Although plaintiff's submissions did not contain a proposed notice of claim as required by General Municipal Law § 50-e(7), which provides that all applications for leave to serve a late notice of claim "shall be accompanied by a copy of the proposed notice of claim," this is a technical defect that a court may overlook in its discretion (see CPLR 2001). NYCHA admitted in its answer that it received a purported notice of claim on November 18, 2022, and has not identified any discrepancies between this notice and plaintiff's subsequent filings (compare C.D. v Goshen Cent. Sch. Dist. (186 AD3d 1316, 1318 [2d Dept 2020]), Matter of Brown v City of New York (174 AD3d 800, 801 [2d Dept 2019]), and Matter of Scott v Huntington Union Free School Dist. (29 AD3d 1010, 1011 [2d Dept 2006]).Consequently, NYCHA's reliance on these cases is misplaced.

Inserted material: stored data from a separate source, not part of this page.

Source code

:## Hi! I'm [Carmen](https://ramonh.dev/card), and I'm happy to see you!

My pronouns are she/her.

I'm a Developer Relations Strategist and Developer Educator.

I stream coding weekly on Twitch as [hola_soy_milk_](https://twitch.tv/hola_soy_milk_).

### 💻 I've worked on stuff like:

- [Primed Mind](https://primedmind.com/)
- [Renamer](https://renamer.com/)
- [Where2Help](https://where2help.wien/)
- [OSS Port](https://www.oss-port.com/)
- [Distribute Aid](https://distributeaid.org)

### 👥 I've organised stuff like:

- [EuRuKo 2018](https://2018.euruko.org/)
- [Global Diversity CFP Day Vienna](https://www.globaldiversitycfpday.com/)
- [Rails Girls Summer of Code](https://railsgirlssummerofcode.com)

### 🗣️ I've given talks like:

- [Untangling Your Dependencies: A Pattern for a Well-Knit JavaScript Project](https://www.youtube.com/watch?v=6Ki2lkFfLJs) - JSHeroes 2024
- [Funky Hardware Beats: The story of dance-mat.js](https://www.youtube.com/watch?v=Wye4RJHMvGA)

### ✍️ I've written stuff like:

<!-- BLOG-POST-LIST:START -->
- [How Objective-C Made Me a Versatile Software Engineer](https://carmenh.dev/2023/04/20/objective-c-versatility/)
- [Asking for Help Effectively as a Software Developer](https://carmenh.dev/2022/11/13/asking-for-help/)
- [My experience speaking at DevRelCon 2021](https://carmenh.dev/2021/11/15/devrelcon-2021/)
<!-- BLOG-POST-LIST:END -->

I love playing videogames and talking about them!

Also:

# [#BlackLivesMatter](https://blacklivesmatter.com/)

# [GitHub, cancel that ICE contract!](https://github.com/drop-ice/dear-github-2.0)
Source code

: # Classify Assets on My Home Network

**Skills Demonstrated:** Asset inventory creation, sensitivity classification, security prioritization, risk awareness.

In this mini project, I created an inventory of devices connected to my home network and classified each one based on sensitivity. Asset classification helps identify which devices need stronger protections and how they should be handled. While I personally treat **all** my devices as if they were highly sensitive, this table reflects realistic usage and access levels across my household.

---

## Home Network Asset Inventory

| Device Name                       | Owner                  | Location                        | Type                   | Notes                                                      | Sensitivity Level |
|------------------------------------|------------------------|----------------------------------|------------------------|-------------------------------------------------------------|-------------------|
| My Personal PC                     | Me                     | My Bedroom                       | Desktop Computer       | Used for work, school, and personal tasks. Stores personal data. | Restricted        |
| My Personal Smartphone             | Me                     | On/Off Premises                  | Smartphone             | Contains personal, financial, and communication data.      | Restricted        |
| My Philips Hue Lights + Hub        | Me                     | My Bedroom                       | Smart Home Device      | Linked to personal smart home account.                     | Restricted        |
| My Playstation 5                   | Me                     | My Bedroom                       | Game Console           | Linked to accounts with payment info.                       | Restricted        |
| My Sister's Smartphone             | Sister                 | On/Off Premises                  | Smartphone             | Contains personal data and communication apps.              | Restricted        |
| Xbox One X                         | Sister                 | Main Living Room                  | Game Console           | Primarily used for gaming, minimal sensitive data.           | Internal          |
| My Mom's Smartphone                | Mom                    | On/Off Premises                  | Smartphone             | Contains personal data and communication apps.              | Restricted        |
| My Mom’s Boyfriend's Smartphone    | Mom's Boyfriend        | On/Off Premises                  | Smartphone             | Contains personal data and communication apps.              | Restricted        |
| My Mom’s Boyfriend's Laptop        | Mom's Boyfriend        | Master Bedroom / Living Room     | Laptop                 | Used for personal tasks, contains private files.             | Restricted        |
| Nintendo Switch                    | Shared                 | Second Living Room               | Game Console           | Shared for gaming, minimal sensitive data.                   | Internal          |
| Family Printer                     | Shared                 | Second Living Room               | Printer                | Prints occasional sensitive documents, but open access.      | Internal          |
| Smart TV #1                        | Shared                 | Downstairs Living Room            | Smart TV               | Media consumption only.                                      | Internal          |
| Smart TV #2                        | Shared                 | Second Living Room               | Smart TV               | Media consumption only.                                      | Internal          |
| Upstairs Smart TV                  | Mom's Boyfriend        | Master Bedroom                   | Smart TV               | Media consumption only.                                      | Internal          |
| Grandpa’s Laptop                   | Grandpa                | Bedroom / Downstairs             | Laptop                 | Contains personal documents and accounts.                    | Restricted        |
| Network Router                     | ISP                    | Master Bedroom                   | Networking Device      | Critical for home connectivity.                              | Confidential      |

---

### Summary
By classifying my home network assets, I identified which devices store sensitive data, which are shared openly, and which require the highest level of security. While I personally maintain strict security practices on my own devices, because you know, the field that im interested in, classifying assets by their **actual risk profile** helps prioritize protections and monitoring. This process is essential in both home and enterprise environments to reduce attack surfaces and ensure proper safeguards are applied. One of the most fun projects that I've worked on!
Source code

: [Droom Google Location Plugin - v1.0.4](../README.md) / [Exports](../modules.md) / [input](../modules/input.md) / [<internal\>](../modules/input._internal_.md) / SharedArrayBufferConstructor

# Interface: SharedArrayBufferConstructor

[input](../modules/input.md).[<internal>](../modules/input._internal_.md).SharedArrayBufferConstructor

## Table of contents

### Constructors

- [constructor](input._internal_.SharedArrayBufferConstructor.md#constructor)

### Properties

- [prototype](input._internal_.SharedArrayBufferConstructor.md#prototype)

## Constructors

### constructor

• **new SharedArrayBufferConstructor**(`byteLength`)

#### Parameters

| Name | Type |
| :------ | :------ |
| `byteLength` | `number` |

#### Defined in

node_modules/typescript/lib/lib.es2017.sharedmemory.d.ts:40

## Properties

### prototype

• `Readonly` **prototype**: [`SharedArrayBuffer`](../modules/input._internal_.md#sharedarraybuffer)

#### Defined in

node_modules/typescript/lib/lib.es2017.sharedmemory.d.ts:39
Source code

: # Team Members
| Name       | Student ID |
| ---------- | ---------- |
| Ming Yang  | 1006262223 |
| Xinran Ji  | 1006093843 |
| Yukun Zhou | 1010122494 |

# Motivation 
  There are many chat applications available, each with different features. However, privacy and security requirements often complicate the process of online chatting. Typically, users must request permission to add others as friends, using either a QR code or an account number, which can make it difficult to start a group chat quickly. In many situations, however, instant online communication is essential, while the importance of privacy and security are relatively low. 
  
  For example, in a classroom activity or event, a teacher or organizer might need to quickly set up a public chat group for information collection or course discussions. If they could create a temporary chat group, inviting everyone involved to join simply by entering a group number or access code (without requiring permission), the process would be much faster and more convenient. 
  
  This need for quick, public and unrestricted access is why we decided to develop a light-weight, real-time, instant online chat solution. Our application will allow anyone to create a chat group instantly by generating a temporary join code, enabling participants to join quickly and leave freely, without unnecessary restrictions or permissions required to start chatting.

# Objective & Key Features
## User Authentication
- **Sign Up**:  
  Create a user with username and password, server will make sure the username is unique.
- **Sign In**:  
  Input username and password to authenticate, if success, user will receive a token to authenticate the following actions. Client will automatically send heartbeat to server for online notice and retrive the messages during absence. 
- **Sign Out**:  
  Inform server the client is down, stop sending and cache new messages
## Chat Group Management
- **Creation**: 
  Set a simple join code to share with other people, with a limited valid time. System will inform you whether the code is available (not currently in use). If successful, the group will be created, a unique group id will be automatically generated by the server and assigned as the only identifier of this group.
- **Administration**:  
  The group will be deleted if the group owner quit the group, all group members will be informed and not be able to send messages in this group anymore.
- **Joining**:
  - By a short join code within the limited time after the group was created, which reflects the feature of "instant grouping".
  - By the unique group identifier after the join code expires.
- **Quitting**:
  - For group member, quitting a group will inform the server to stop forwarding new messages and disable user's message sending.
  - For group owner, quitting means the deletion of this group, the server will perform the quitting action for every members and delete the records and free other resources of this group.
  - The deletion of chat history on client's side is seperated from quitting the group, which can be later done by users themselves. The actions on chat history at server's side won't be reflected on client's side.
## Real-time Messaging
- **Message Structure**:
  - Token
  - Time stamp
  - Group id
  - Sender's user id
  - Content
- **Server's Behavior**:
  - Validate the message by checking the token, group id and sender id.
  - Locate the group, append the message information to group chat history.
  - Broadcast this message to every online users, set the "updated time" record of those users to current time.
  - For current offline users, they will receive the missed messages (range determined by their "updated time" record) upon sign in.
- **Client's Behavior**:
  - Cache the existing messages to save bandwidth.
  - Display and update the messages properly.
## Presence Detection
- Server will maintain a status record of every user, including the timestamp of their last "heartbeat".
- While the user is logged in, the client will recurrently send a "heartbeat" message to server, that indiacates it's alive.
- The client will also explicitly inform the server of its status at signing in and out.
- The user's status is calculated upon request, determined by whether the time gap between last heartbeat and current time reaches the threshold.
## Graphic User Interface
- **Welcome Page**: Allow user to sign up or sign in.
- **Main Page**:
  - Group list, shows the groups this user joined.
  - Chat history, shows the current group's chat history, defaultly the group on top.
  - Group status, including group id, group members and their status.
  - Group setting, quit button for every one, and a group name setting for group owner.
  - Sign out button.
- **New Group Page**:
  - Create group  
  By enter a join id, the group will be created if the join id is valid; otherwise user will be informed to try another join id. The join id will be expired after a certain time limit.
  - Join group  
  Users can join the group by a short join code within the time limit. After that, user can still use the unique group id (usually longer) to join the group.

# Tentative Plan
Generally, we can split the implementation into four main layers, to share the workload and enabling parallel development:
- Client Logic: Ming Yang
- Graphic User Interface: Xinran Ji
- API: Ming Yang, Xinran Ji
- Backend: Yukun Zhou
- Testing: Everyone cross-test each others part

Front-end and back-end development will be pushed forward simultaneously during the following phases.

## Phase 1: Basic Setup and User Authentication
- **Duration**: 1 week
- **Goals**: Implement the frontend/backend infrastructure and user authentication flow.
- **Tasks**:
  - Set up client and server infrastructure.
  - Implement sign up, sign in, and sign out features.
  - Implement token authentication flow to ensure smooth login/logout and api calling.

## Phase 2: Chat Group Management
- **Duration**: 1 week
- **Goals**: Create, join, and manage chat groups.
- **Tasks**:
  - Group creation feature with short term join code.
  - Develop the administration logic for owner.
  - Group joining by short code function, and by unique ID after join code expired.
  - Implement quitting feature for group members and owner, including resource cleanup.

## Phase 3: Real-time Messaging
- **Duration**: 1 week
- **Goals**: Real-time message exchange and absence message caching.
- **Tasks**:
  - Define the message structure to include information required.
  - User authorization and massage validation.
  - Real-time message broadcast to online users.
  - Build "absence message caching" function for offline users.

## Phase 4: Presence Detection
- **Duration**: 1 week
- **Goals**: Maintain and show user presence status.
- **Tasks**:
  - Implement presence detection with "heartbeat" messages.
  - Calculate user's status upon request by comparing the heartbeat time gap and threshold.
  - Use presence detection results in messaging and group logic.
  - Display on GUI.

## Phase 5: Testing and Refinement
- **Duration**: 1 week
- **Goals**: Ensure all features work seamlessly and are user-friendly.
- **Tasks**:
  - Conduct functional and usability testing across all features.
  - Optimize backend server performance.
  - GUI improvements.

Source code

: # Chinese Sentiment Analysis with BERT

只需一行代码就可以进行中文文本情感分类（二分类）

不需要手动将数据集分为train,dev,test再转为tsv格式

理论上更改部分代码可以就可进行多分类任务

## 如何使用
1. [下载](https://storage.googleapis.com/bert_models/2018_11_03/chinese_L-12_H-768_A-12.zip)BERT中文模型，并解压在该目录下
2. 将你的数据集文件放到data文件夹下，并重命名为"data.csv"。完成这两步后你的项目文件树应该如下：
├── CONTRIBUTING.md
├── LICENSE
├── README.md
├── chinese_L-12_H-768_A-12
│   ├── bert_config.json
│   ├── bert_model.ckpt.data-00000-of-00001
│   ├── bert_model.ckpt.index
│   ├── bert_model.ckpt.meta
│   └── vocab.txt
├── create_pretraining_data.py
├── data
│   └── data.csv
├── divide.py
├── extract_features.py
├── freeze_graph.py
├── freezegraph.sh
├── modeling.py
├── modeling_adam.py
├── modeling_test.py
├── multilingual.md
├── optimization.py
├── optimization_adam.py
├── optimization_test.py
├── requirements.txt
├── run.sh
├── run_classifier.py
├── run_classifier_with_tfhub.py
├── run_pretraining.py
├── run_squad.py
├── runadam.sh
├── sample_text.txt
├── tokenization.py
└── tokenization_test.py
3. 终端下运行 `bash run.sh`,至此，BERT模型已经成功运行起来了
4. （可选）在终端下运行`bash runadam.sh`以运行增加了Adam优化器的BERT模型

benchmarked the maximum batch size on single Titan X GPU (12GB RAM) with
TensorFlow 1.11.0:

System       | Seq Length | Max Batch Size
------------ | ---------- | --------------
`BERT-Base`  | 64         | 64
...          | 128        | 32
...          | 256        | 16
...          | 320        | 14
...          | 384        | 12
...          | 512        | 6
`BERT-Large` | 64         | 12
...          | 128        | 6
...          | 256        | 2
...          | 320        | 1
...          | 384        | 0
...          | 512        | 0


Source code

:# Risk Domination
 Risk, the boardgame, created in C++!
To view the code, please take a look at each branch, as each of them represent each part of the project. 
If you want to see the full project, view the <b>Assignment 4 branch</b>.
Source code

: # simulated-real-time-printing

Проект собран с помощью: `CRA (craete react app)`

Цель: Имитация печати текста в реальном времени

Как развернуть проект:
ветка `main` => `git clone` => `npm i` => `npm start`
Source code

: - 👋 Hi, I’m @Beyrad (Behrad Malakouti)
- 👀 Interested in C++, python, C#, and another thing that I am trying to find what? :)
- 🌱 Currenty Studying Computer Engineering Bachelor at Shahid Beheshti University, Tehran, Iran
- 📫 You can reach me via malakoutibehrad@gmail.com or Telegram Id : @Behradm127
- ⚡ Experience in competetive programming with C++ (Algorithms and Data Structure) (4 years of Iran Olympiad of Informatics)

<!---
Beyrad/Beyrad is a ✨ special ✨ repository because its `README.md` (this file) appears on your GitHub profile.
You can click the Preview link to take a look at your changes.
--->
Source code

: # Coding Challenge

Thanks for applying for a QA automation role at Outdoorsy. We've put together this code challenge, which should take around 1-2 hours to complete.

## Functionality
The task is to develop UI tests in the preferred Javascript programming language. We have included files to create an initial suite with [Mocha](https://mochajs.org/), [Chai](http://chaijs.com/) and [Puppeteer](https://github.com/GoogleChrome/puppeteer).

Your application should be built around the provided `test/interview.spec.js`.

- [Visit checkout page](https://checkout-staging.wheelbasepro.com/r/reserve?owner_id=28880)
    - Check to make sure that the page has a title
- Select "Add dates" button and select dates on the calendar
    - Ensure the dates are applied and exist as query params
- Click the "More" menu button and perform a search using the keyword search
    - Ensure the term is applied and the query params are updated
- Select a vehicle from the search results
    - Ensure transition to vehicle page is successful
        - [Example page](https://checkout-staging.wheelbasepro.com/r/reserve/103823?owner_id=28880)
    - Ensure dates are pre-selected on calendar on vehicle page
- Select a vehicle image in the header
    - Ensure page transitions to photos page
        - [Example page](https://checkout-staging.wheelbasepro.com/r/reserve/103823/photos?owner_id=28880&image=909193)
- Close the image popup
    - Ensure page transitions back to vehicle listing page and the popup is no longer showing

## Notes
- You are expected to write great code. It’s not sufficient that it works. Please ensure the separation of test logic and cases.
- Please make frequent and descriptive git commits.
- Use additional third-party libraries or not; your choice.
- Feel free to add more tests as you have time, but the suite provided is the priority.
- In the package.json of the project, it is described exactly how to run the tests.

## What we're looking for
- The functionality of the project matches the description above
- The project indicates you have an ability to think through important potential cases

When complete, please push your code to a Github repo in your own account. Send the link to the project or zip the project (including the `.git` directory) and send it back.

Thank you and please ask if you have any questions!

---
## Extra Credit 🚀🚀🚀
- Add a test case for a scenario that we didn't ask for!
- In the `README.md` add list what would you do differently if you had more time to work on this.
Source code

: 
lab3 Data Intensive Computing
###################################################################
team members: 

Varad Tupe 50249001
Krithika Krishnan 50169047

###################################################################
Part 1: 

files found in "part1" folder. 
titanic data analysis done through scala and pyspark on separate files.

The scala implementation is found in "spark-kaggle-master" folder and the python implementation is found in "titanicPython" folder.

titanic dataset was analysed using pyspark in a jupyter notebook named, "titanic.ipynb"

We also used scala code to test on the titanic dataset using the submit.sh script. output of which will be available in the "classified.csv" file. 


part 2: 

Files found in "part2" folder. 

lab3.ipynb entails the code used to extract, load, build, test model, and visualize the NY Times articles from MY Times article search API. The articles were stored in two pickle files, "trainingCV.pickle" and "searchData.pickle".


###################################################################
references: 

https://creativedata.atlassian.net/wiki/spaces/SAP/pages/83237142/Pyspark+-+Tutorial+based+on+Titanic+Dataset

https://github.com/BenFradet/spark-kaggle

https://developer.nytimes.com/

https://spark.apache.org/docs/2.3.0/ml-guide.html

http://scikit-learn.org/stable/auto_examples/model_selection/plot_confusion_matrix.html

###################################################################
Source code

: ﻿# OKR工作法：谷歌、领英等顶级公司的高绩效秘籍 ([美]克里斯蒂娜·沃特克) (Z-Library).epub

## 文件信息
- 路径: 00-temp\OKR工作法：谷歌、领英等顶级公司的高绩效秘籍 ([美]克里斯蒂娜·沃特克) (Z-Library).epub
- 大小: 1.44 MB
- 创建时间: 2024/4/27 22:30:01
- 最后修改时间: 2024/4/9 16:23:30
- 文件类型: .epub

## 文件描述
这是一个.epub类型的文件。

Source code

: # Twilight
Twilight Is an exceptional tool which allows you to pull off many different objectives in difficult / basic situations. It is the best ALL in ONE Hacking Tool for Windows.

Plaintiff's notice of motion for leave to serve a late notice of claim stated that a copy of the notice of claim was annexed as Exhibit A; however, the wrong document was annexed. Nevertheless, the motion clearly described their legal theory and the underlying facts (see Medina v City of New York, 134 AD3d 433 [1st Dept 2015] ["Since the limited proposed amendments were clearly described in the moving papers, plaintiff's failure to submit proposed amendment pleadings with his original moving papers . . . was a technical defect, which the court should have overlooked"]). Moreover, NYCHA has failed to demonstrate that it has been prejudiced by counsel's mistake (see CPLR 2001; Matter of Newcomb v Middle Country Cent. Sch. Dist., 28 NY3d 455, 466-467 [2016]).
THIS CONSTITUTES THE DECISION AND ORDER OF THE SUPREME COURT, APPELLATE DIVISION, FIRST DEPARTMENT.